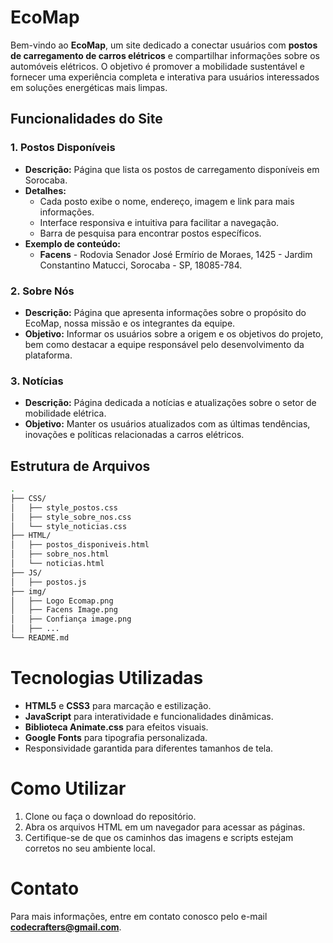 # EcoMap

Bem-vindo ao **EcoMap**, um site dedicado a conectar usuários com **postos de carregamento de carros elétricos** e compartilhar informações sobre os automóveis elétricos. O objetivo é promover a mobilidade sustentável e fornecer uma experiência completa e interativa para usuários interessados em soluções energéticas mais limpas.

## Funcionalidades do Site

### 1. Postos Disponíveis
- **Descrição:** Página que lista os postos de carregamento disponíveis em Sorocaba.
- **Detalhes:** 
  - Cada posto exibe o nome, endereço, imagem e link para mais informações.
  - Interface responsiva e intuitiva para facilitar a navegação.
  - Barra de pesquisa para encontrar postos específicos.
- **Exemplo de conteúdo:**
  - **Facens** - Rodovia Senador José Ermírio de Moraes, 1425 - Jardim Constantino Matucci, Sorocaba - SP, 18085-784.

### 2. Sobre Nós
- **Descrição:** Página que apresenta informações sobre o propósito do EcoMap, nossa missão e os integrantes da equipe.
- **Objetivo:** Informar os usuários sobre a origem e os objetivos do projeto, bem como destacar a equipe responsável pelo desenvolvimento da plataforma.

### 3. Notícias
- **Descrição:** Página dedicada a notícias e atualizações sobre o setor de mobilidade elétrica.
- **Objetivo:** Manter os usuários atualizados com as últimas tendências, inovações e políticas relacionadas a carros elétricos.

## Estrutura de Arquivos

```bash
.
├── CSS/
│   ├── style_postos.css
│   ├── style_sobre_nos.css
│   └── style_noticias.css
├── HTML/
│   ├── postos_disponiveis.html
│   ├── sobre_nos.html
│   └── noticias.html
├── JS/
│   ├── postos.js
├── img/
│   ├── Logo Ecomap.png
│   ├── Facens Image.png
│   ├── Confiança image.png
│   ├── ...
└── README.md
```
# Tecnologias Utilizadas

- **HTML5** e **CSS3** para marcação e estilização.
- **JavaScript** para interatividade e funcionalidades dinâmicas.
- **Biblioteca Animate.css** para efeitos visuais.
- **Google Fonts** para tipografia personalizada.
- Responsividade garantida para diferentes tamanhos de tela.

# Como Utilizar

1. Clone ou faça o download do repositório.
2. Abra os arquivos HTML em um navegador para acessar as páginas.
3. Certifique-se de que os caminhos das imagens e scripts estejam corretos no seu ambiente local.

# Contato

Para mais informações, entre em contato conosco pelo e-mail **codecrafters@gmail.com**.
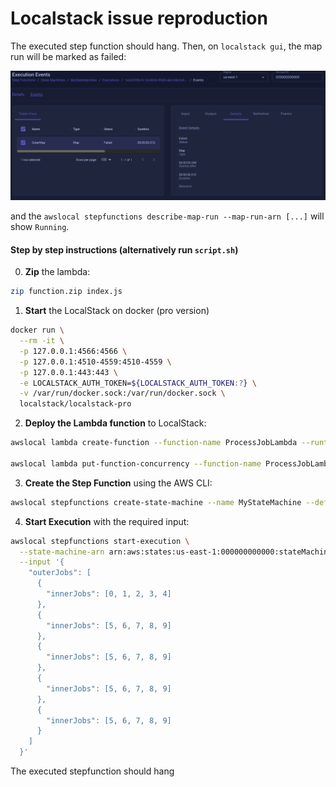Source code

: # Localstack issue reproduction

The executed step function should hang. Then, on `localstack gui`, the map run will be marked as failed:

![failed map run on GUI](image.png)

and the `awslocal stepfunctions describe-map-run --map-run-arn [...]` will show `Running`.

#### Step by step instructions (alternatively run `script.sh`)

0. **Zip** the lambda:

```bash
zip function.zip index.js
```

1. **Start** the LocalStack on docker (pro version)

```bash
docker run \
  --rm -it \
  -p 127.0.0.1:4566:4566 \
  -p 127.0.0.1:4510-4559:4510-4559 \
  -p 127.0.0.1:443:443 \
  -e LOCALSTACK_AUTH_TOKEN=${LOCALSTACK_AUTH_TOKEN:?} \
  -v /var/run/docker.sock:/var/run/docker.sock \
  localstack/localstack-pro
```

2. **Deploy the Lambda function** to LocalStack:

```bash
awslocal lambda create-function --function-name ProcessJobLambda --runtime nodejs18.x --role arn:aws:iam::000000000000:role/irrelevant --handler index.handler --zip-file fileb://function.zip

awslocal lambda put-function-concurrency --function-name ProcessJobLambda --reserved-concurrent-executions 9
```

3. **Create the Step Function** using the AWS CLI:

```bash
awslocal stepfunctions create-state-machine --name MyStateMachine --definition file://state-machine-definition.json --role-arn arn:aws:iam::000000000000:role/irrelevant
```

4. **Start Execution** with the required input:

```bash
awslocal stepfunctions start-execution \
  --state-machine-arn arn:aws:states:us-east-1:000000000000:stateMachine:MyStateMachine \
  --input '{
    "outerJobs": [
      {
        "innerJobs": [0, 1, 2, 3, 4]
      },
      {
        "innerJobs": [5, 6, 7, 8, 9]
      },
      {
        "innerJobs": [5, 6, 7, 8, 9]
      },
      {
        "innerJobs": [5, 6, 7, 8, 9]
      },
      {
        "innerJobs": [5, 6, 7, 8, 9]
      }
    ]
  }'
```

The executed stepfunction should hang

============

• PROBLEM STATEMENT: The records above should be repeated exactly, with every picture omitted.

• TASK ANSWER:
 # EcoMap

Bem-vindo ao **EcoMap**, um site dedicado a conectar usuários com **postos de carregamento de carros elétricos** e compartilhar informações sobre os automóveis elétricos. O objetivo é promover a mobilidade sustentável e fornecer uma experiência completa e interativa para usuários interessados em soluções energéticas mais limpas.

## Funcionalidades do Site

### 1. Postos Disponíveis
- **Descrição:** Página que lista os postos de carregamento disponíveis em Sorocaba.
- **Detalhes:** 
  - Cada posto exibe o nome, endereço, imagem e link para mais informações.
  - Interface responsiva e intuitiva para facilitar a navegação.
  - Barra de pesquisa para encontrar postos específicos.
- **Exemplo de conteúdo:**
  - **Facens** - Rodovia Senador José Ermírio de Moraes, 1425 - Jardim Constantino Matucci, Sorocaba - SP, 18085-784.

### 2. Sobre Nós
- **Descrição:** Página que apresenta informações sobre o propósito do EcoMap, nossa missão e os integrantes da equipe.
- **Objetivo:** Informar os usuários sobre a origem e os objetivos do projeto, bem como destacar a equipe responsável pelo desenvolvimento da plataforma.

### 3. Notícias
- **Descrição:** Página dedicada a notícias e atualizações sobre o setor de mobilidade elétrica.
- **Objetivo:** Manter os usuários atualizados com as últimas tendências, inovações e políticas relacionadas a carros elétricos.

## Estrutura de Arquivos

```bash
.
├── CSS/
│   ├── style_postos.css
│   ├── style_sobre_nos.css
│   └── style_noticias.css
├── HTML/
│   ├── postos_disponiveis.html
│   ├── sobre_nos.html
│   └── noticias.html
├── JS/
│   ├── postos.js
├── img/
│   ├── Logo Ecomap.png
│   ├── Facens Image.png
│   ├── Confiança image.png
│   ├── ...
└── README.md
```
# Tecnologias Utilizadas

- **HTML5** e **CSS3** para marcação e estilização.
- **JavaScript** para interatividade e funcionalidades dinâmicas.
- **Biblioteca Animate.css** para efeitos visuais.
- **Google Fonts** para tipografia personalizada.
- Responsividade garantida para diferentes tamanhos de tela.

# Como Utilizar

1. Clone ou faça o download do repositório.
2. Abra os arquivos HTML em um navegador para acessar as páginas.
3. Certifique-se de que os caminhos das imagens e scripts estejam corretos no seu ambiente local.

# Contato

Para mais informações, entre em contato conosco pelo e-mail **codecrafters@gmail.com**.
Source code

: # Localstack issue reproduction

The executed step function should hang. Then, on `localstack gui`, the map run will be marked as failed:

![failed map run on GUI](image.png)

and the `awslocal stepfunctions describe-map-run --map-run-arn [...]` will show `Running`.

#### Step by step instructions (alternatively run `script.sh`)

0. **Zip** the lambda:

```bash
zip function.zip index.js
```

1. **Start** the LocalStack on docker (pro version)

```bash
docker run \
  --rm -it \
  -p 127.0.0.1:4566:4566 \
  -p 127.0.0.1:4510-4559:4510-4559 \
  -p 127.0.0.1:443:443 \
  -e LOCALSTACK_AUTH_TOKEN=${LOCALSTACK_AUTH_TOKEN:?} \
  -v /var/run/docker.sock:/var/run/docker.sock \
  localstack/localstack-pro
```

2. **Deploy the Lambda function** to LocalStack:

```bash
awslocal lambda create-function --function-name ProcessJobLambda --runtime nodejs18.x --role arn:aws:iam::000000000000:role/irrelevant --handler index.handler --zip-file fileb://function.zip

awslocal lambda put-function-concurrency --function-name ProcessJobLambda --reserved-concurrent-executions 9
```

3. **Create the Step Function** using the AWS CLI:

```bash
awslocal stepfunctions create-state-machine --name MyStateMachine --definition file://state-machine-definition.json --role-arn arn:aws:iam::000000000000:role/irrelevant
```

4. **Start Execution** with the required input:

```bash
awslocal stepfunctions start-execution \
  --state-machine-arn arn:aws:states:us-east-1:000000000000:stateMachine:MyStateMachine \
  --input '{
    "outerJobs": [
      {
        "innerJobs": [0, 1, 2, 3, 4]
      },
      {
        "innerJobs": [5, 6, 7, 8, 9]
      },
      {
        "innerJobs": [5, 6, 7, 8, 9]
      },
      {
        "innerJobs": [5, 6, 7, 8, 9]
      },
      {
        "innerJobs": [5, 6, 7, 8, 9]
      }
    ]
  }'
```

The executed stepfunction should hang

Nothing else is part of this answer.